B- Une approche encore trop descendante et peu attentive aux dynamiques locales

Le sentiment général des élus est que l'ANCT repose sur des logiques trop descendantes, quand bien même le discours est bien rôdé sur le « cousu main », l'attention aux projets des territoires et la promotion d'une logique de confiance plutôt que de contrôle. Les élus attendent que l'État respecte les dynamiques et les coopérations existantes, pour venir les appuyer, plutôt que d'en lancer de nouvelles. Ils voudraient aussi que ses interventions ne se déroulent pas à marche forcée comme l'ont été les Contrats de Relance et de Transition Écologique (CRTE) et une partie des programmes nationaux. Enfin, l'agence doit trouver une articulation avec le niveau régional qui est celui des grandes contractualisations en matière d'aménagement du territoire et de cohésion territoriale.
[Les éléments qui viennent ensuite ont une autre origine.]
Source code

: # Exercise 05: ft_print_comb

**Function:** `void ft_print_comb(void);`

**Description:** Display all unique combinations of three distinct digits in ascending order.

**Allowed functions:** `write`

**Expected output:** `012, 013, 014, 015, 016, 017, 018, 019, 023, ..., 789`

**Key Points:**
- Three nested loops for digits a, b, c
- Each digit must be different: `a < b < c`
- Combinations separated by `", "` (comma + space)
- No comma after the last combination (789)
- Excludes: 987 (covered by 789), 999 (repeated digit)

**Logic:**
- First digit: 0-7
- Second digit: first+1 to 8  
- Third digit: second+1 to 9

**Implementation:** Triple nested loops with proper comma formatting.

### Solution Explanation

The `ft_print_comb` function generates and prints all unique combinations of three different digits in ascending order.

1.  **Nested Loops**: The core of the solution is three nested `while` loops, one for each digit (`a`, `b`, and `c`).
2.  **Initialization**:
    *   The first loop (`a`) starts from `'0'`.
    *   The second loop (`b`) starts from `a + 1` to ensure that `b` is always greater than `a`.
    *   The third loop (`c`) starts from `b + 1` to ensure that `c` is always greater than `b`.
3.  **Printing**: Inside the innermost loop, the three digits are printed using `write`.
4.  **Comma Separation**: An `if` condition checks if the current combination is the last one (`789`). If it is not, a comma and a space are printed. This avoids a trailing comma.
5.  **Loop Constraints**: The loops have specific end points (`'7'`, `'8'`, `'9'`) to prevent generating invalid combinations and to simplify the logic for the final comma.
C- Une promesse de simplification et de meilleur soutien aux projets locaux non tenue

L'espoir de simplification s'est transformé en sentiment de complexification, de lourdeur et de bureaucratie sur les trois missions de l'agence : programmes, CRTE et accès à l'ingénierie. Comme le résume un maire : « On avait promis aux élus la simplification des démarches et, à ce stade, c'est une nouvelle strate un peu opaque qui s'est ajoutée. ». L'ANCT n'a pas contenu le recours aux appels à projets (AAP), son guichet unique est inégalement et insuffisamment opérationnel. De plus, les élus estiment qu'elle n'a pas apporté plus de soutien financier à leurs projets mais qu'elle recycle des financements existants.

3. LES PROPOSITIONS

A- Une première série de recommandations vise à rapprocher l'agence des élus locaux

L'ANCT ne pourra réussir qu'au niveau local, dans la proximité avec les élus. L'agence parisienne, tête de réseau, ne sera en capacité de donner sa pleine mesure qu'en étant en appui d'un réseau local efficace et reconnu, ce qui n'est pas encore le cas. Il convient donc de :

- Créer du dialogue direct avec des temps d'échange hors préfecture avec les élus locaux, sur des réalisations de l'agence par exemple.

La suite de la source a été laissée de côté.